Petani garam itu kebutuhannya harian, bukan mingguan. Sementara untuk
memeperoleh hasil produksi garam dengan kualitas yang baik, minimal
empat hari sampai satu minggu,” kata Insyaf.
Kondisi itulah, menurut Insyaf, yang
membuat para petani terjerat dengan tengkulak. Untuk memenuhi kebutuhan
hidup keluarga, petani garam terpaksa meminjam kepada para tengkulak.
“Bagaimana kualitas garam bisa bagus
jika petani garam di sini mempercepat panen agar bisa membayar
tengkulak. Ini yang membuat kualitas dan kuantitas garam menjadi kurang
bagus,” kata Insyaf.
Pada sisi lain, lanjut Insyaf, bantuan pemerintah melalui Program PUGAR juga tidak terlalu membantu.

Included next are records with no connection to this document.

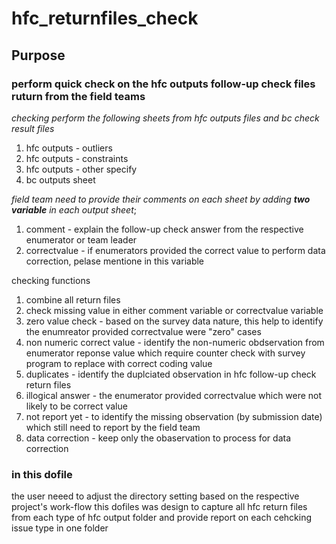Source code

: # hfc_returnfiles_check

## Purpose
### perform quick check on the hfc outputs follow-up check files ruturn from the field teams

*checking perform the following sheets from hfc outputs files and bc check result files*
1. hfc outputs - outliers
2. hfc outputs - constraints
3. hfc outputs - other specify 
4. bc outputs sheet

*field team need to provide their comments on each sheet by adding **two variable** in each output sheet*;
1. comment - explain the follow-up check answer from the respective enumerator or team leader
2. correctvalue - if enumerators provided the correct value to perform data correction, pelase mentione in this variable

checking functions
1. combine all return files
2. check missing value in either comment variable or correctvalue variable
3. zero value check - based on the survey data nature, this help to identify the enumreator provided correctvalue were "zero" cases
4. non numeric correct value - identify the non-numeric obdservation from enumerator reponse value which require counter check with survey program to replace with correct coding value
5. duplicates - identify the duplciated observation in hfc follow-up check return files 
6. illogical answer - the enumerator provided correctvalue which were not likely to be correct value
7. not report yet - to identify the missing observation (by submission date) which still need to report by the field team
8. data correction - keep only the obaservation to process for data correction


### in this dofile
the user neeed to adjust the directory setting based on the respective project's work-flow
this dofiles was design to capture all hfc return files from each type of hfc output folder and provide report on each cehcking issue type in one folder
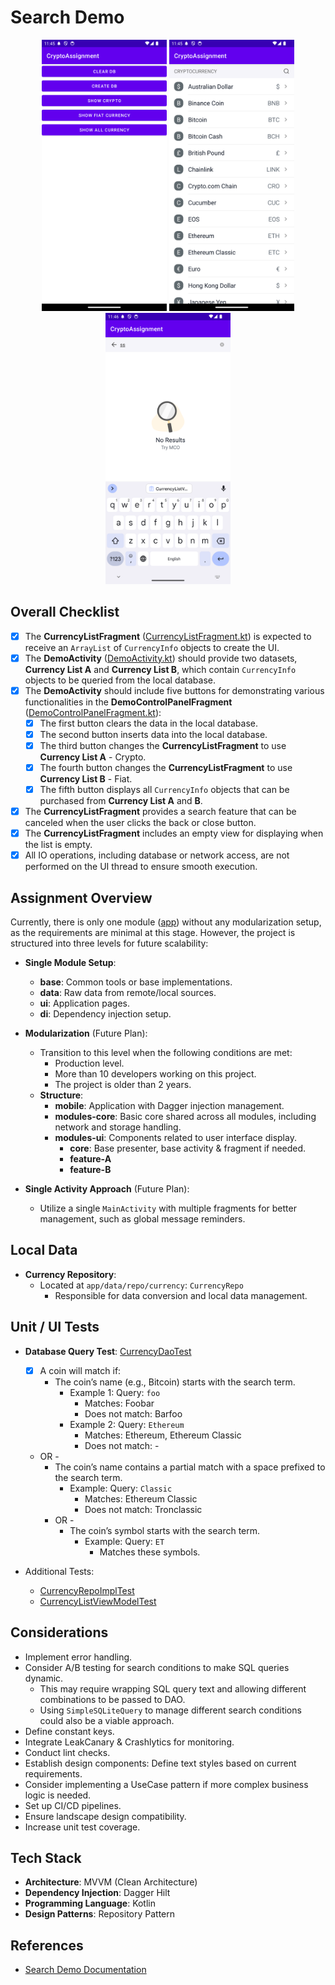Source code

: # Search Demo

<p align="center">
<img src="intro_1.png" width="200"/> <img src="intro_2.png" width="200"/> <img src="intro_3.png" width="200"/>
</p>

## Overall Checklist

- [x] The **CurrencyListFragment** ([CurrencyListFragment.kt](app/src/main/java/com/cryptoassignment/ui/currency/CurrencyListFragment.kt)) is expected to receive an `ArrayList` of `CurrencyInfo` objects to create the UI.
- [x] The **DemoActivity** ([DemoActivity.kt](app/src/main/java/com/cryptoassignment/ui/demo/DemoActivity.kt)) should provide two datasets, **Currency List A** and **Currency List B**, which contain `CurrencyInfo` objects to be queried from the local database.
- [x] The **DemoActivity** should include five buttons for demonstrating various functionalities in the **DemoControlPanelFragment** ([DemoControlPanelFragment.kt](app/src/main/java/com/cryptoassignment/ui/demo/DemoControlPanelFragment.kt)):
    - [x] The first button clears the data in the local database.
    - [x] The second button inserts data into the local database.
    - [x] The third button changes the **CurrencyListFragment** to use **Currency List A** - Crypto.
    - [x] The fourth button changes the **CurrencyListFragment** to use **Currency List B** - Fiat.
    - [x] The fifth button displays all `CurrencyInfo` objects that can be purchased from **Currency List A** and **B**.
- [x] The **CurrencyListFragment** provides a search feature that can be canceled when the user clicks the back or close button.
- [x] The **CurrencyListFragment** includes an empty view for displaying when the list is empty.
- [x] All IO operations, including database or network access, are not performed on the UI thread to ensure smooth execution.

## Assignment Overview

Currently, there is only one module ([app](app)) without any modularization setup, as the requirements are minimal at this stage. However, the project is structured into three levels for future scalability:

- **Single Module Setup**:
    - **base**: Common tools or base implementations.
    - **data**: Raw data from remote/local sources.
    - **ui**: Application pages.
    - **di**: Dependency injection setup.

- **Modularization** (Future Plan):
    - Transition to this level when the following conditions are met:
        - Production level.
        - More than 10 developers working on this project.
        - The project is older than 2 years.
    - **Structure**:
        - **mobile**: Application with Dagger injection management.
        - **modules-core**: Basic core shared across all modules, including network and storage handling.
        - **modules-ui**: Components related to user interface display.
            - **core**: Base presenter, base activity & fragment if needed.
            - **feature-A**
            - **feature-B**

- **Single Activity Approach** (Future Plan):
    - Utilize a single `MainActivity` with multiple fragments for better management, such as global message reminders.

## Local Data

- **Currency Repository**:
    - Located at `app/data/repo/currency`: `CurrencyRepo`
        - Responsible for data conversion and local data management.

## Unit / UI Tests

- **Database Query Test**: [CurrencyDaoTest](app/src/androidTest/java/com/cryptoassignment/local/localcurrency/CurrencyDaoTest.kt)
    - [x] A coin will match if:
        - The coin’s name (e.g., Bitcoin) starts with the search term.
            - Example 1: Query: `foo`
                - Matches: Foobar
                - Does not match: Barfoo
            - Example 2: Query: `Ethereum`
                - Matches: Ethereum, Ethereum Classic
                - Does not match: -
    - OR -
        - The coin’s name contains a partial match with a space prefixed to the search term.
            - Example: Query: `Classic`
                - Matches: Ethereum Classic
                - Does not match: Tronclassic
        - OR -
            - The coin’s symbol starts with the search term.
                - Example: Query: `ET`
                    - Matches these symbols.

- Additional Tests:
    - [CurrencyRepoImplTest](app/src/test/java/com/cryptoassignment/data/repo/currency/CurrencyRepoImplTest.kt)
    - [CurrencyListViewModelTest](app/src/test/java/com/cryptoassignment/ui/currency/CurrencyListViewModelTest.kt)

## Considerations

- Implement error handling.
- Consider A/B testing for search conditions to make SQL queries dynamic.
    - This may require wrapping SQL query text and allowing different combinations to be passed to DAO.
    - Using `SimpleSQLiteQuery` to manage different search conditions could also be a viable approach.
- Define constant keys.
- Integrate LeakCanary & Crashlytics for monitoring.
- Conduct lint checks.
- Establish design components: Define text styles based on current requirements.
- Consider implementing a UseCase pattern if more complex business logic is needed.
- Set up CI/CD pipelines.
- Ensure landscape design compatibility.
- Increase unit test coverage.

## Tech Stack

- **Architecture**: MVVM (Clean Architecture)
- **Dependency Injection**: Dagger Hilt
- **Programming Language**: Kotlin
- **Design Patterns**: Repository Pattern

## References

- [Search Demo Documentation](challenge.pdf)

“Harapan kami dulu itu, adanya program
Pugar ini dapat membiayai ongkos produksi supaya petani tidak terikat
kepada tengkulak. Sehingga harganya stabil dengan kualitas garamnya yang
bagus. Nanti yang membelinya kami dari koperasi maupun asosiasi.
Ternyata Pugar ini tidak sesuai dengan harapan para petani. Padahal
program ini digulirkan selama tiga tahun berturut-turut,” ujar Insyaf.
Insyaf menjelaskan, kurangan tepatnya
sasaran program Pugar karena ada perubahan di tingkat kementrian yang
mengelola program tersebut. Dulu, lanjut Insyaf, pengelolaan Pugar ada
di Kementerian Perindustrian namun saat program mau jalan, kewenangannya
berpindah ke Kementerian Kelautan.
Perubahan kewenangan itu, menurutnya,
berimbas pada biaya bantuan per hektar yang diterima petani jadi lebih
kecil. Akibatnya penati garam masih kekurangan modal.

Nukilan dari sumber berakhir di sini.